DATASET CONTENT section start

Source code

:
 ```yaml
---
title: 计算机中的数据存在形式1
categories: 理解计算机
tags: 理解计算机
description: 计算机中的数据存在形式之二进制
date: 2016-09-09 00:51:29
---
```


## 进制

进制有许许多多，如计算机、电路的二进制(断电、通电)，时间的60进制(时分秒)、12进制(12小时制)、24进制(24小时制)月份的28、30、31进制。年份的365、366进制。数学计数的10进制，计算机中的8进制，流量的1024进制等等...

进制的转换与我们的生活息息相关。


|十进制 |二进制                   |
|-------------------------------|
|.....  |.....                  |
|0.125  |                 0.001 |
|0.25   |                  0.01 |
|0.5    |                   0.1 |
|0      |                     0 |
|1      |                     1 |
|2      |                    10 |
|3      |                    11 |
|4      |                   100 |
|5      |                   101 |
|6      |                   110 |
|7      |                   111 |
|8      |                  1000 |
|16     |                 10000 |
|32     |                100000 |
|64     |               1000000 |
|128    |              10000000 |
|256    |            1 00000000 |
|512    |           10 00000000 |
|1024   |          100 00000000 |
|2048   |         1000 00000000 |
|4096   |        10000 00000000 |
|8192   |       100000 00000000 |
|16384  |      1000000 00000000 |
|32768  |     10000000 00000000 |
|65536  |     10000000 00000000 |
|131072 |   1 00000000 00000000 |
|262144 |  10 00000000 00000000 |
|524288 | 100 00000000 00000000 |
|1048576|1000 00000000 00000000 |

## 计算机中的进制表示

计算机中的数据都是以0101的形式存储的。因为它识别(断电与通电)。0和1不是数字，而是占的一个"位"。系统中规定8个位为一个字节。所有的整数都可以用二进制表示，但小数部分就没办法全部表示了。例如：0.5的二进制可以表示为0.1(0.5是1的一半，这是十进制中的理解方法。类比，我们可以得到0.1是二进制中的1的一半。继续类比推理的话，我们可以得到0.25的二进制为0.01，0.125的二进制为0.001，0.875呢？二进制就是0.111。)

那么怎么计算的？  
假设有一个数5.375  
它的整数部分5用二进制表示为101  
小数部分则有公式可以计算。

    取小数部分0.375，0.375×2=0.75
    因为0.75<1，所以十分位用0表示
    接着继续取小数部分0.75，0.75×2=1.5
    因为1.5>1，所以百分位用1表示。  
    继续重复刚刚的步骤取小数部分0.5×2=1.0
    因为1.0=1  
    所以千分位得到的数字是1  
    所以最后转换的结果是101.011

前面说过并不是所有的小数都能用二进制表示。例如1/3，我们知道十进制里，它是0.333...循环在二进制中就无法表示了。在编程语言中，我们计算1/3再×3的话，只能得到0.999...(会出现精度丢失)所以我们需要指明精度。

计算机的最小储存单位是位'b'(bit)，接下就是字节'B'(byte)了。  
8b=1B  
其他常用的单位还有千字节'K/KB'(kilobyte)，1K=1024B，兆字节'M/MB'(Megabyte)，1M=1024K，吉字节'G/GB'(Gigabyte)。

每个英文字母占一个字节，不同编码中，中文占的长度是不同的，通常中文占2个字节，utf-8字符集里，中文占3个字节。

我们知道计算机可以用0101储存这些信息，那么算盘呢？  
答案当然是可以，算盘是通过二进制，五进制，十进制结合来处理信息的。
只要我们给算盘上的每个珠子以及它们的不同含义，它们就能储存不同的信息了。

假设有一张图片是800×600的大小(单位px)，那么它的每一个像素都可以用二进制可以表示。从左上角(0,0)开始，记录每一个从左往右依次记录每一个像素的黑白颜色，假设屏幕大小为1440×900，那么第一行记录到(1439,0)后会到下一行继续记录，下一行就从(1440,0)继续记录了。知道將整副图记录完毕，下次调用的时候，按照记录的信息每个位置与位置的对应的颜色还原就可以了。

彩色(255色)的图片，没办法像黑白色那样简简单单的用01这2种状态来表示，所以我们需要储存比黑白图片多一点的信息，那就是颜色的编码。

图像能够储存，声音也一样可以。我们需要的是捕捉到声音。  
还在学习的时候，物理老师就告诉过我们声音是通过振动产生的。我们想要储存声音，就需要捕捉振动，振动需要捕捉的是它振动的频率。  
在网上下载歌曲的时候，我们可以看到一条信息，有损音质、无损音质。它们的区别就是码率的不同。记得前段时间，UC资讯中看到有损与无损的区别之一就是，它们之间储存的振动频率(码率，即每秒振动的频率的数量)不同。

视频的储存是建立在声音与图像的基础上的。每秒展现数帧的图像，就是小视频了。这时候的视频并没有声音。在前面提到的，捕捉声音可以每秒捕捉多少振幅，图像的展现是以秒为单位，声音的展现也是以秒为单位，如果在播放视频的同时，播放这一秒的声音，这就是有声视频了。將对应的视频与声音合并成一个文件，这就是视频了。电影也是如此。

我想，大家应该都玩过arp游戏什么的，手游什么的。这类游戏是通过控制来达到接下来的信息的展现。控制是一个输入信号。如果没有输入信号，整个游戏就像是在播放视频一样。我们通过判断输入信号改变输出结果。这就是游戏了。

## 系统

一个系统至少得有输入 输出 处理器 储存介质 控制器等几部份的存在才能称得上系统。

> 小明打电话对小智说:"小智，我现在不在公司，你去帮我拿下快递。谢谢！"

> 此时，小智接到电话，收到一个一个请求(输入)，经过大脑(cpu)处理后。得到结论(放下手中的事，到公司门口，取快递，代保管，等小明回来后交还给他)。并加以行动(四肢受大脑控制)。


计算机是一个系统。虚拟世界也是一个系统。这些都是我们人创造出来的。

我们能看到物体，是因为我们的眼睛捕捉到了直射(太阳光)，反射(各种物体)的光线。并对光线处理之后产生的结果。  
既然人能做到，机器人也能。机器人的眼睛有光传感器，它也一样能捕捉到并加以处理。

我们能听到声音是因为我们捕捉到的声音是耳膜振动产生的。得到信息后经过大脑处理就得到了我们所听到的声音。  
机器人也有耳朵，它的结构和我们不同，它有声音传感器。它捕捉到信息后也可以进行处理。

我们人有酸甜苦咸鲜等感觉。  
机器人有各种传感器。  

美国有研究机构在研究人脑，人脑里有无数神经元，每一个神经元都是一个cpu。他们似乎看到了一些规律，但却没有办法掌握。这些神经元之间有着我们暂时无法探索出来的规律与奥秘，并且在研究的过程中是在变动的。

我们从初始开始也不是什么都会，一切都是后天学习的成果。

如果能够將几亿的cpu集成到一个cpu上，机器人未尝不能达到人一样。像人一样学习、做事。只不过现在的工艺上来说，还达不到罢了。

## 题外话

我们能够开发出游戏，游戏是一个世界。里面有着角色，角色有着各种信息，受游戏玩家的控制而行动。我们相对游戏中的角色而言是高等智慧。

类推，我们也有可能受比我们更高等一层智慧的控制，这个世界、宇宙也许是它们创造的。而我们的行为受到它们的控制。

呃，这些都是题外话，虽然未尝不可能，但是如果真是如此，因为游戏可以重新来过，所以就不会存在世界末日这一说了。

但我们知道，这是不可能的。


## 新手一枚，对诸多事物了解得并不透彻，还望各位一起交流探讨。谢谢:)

DATASET CONTENT section end

- [PROBLEM DETAILS]: Transcribe all of the material without omitting a line.

- [ANSWER TO THE PROBLEM]:
Source code

:
 ```yaml
---
title: 计算机中的数据存在形式1
categories: 理解计算机
tags: 理解计算机
description: 计算机中的数据存在形式之二进制
date: 2016-09-09 00:51:29
---
```


## 进制

进制有许许多多，如计算机、电路的二进制(断电、通电)，时间的60进制(时分秒)、12进制(12小时制)、24进制(24小时制)月份的28、30、31进制。年份的365、366进制。数学计数的10进制，计算机中的8进制，流量的1024进制等等...

进制的转换与我们的生活息息相关。


|十进制 |二进制                   |
|-------------------------------|
|.....  |.....                  |
|0.125  |                 0.001 |
|0.25   |                  0.01 |
|0.5    |                   0.1 |
|0      |                     0 |
|1      |                     1 |
|2      |                    10 |
|3      |                    11 |
|4      |                   100 |
|5      |                   101 |
|6      |                   110 |
|7      |                   111 |
|8      |                  1000 |
|16     |                 10000 |
|32     |                100000 |
|64     |               1000000 |
|128    |              10000000 |
|256    |            1 00000000 |
|512    |           10 00000000 |
|1024   |          100 00000000 |
|2048   |         1000 00000000 |
|4096   |        10000 00000000 |
|8192   |       100000 00000000 |
|16384  |      1000000 00000000 |
|32768  |     10000000 00000000 |
|65536  |     10000000 00000000 |
|131072 |   1 00000000 00000000 |
|262144 |  10 00000000 00000000 |
|524288 | 100 00000000 00000000 |
|1048576|1000 00000000 00000000 |

## 计算机中的进制表示

计算机中的数据都是以0101的形式存储的。因为它识别(断电与通电)。0和1不是数字，而是占的一个"位"。系统中规定8个位为一个字节。所有的整数都可以用二进制表示，但小数部分就没办法全部表示了。例如：0.5的二进制可以表示为0.1(0.5是1的一半，这是十进制中的理解方法。类比，我们可以得到0.1是二进制中的1的一半。继续类比推理的话，我们可以得到0.25的二进制为0.01，0.125的二进制为0.001，0.875呢？二进制就是0.111。)

那么怎么计算的？  
假设有一个数5.375  
它的整数部分5用二进制表示为101  
小数部分则有公式可以计算。

    取小数部分0.375，0.375×2=0.75
    因为0.75<1，所以十分位用0表示
    接着继续取小数部分0.75，0.75×2=1.5
    因为1.5>1，所以百分位用1表示。  
    继续重复刚刚的步骤取小数部分0.5×2=1.0
    因为1.0=1  
    所以千分位得到的数字是1  
    所以最后转换的结果是101.011

前面说过并不是所有的小数都能用二进制表示。例如1/3，我们知道十进制里，它是0.333...循环在二进制中就无法表示了。在编程语言中，我们计算1/3再×3的话，只能得到0.999...(会出现精度丢失)所以我们需要指明精度。

计算机的最小储存单位是位'b'(bit)，接下就是字节'B'(byte)了。  
8b=1B  
其他常用的单位还有千字节'K/KB'(kilobyte)，1K=1024B，兆字节'M/MB'(Megabyte)，1M=1024K，吉字节'G/GB'(Gigabyte)。

每个英文字母占一个字节，不同编码中，中文占的长度是不同的，通常中文占2个字节，utf-8字符集里，中文占3个字节。

我们知道计算机可以用0101储存这些信息，那么算盘呢？  
答案当然是可以，算盘是通过二进制，五进制，十进制结合来处理信息的。
只要我们给算盘上的每个珠子以及它们的不同含义，它们就能储存不同的信息了。

假设有一张图片是800×600的大小(单位px)，那么它的每一个像素都可以用二进制可以表示。从左上角(0,0)开始，记录每一个从左往右依次记录每一个像素的黑白颜色，假设屏幕大小为1440×900，那么第一行记录到(1439,0)后会到下一行继续记录，下一行就从(1440,0)继续记录了。知道將整副图记录完毕，下次调用的时候，按照记录的信息每个位置与位置的对应的颜色还原就可以了。

彩色(255色)的图片，没办法像黑白色那样简简单单的用01这2种状态来表示，所以我们需要储存比黑白图片多一点的信息，那就是颜色的编码。

图像能够储存，声音也一样可以。我们需要的是捕捉到声音。  
还在学习的时候，物理老师就告诉过我们声音是通过振动产生的。我们想要储存声音，就需要捕捉振动，振动需要捕捉的是它振动的频率。  
在网上下载歌曲的时候，我们可以看到一条信息，有损音质、无损音质。它们的区别就是码率的不同。记得前段时间，UC资讯中看到有损与无损的区别之一就是，它们之间储存的振动频率(码率，即每秒振动的频率的数量)不同。

视频的储存是建立在声音与图像的基础上的。每秒展现数帧的图像，就是小视频了。这时候的视频并没有声音。在前面提到的，捕捉声音可以每秒捕捉多少振幅，图像的展现是以秒为单位，声音的展现也是以秒为单位，如果在播放视频的同时，播放这一秒的声音，这就是有声视频了。將对应的视频与声音合并成一个文件，这就是视频了。电影也是如此。

我想，大家应该都玩过arp游戏什么的，手游什么的。这类游戏是通过控制来达到接下来的信息的展现。控制是一个输入信号。如果没有输入信号，整个游戏就像是在播放视频一样。我们通过判断输入信号改变输出结果。这就是游戏了。

## 系统

一个系统至少得有输入 输出 处理器 储存介质 控制器等几部份的存在才能称得上系统。

> 小明打电话对小智说:"小智，我现在不在公司，你去帮我拿下快递。谢谢！"

> 此时，小智接到电话，收到一个一个请求(输入)，经过大脑(cpu)处理后。得到结论(放下手中的事，到公司门口，取快递，代保管，等小明回来后交还给他)。并加以行动(四肢受大脑控制)。


计算机是一个系统。虚拟世界也是一个系统。这些都是我们人创造出来的。

我们能看到物体，是因为我们的眼睛捕捉到了直射(太阳光)，反射(各种物体)的光线。并对光线处理之后产生的结果。  
既然人能做到，机器人也能。机器人的眼睛有光传感器，它也一样能捕捉到并加以处理。

我们能听到声音是因为我们捕捉到的声音是耳膜振动产生的。得到信息后经过大脑处理就得到了我们所听到的声音。  
机器人也有耳朵，它的结构和我们不同，它有声音传感器。它捕捉到信息后也可以进行处理。

我们人有酸甜苦咸鲜等感觉。  
机器人有各种传感器。  

美国有研究机构在研究人脑，人脑里有无数神经元，每一个神经元都是一个cpu。他们似乎看到了一些规律，但却没有办法掌握。这些神经元之间有着我们暂时无法探索出来的规律与奥秘，并且在研究的过程中是在变动的。

我们从初始开始也不是什么都会，一切都是后天学习的成果。

如果能够將几亿的cpu集成到一个cpu上，机器人未尝不能达到人一样。像人一样学习、做事。只不过现在的工艺上来说，还达不到罢了。

## 题外话

我们能够开发出游戏，游戏是一个世界。里面有着角色，角色有着各种信息，受游戏玩家的控制而行动。我们相对游戏中的角色而言是高等智慧。

类推，我们也有可能受比我们更高等一层智慧的控制，这个世界、宇宙也许是它们创造的。而我们的行为受到它们的控制。

呃，这些都是题外话，虽然未尝不可能，但是如果真是如此，因为游戏可以重新来过，所以就不会存在世界末日这一说了。

但我们知道，这是不可能的。


## 新手一枚，对诸多事物了解得并不透彻，还望各位一起交流探讨。谢谢:)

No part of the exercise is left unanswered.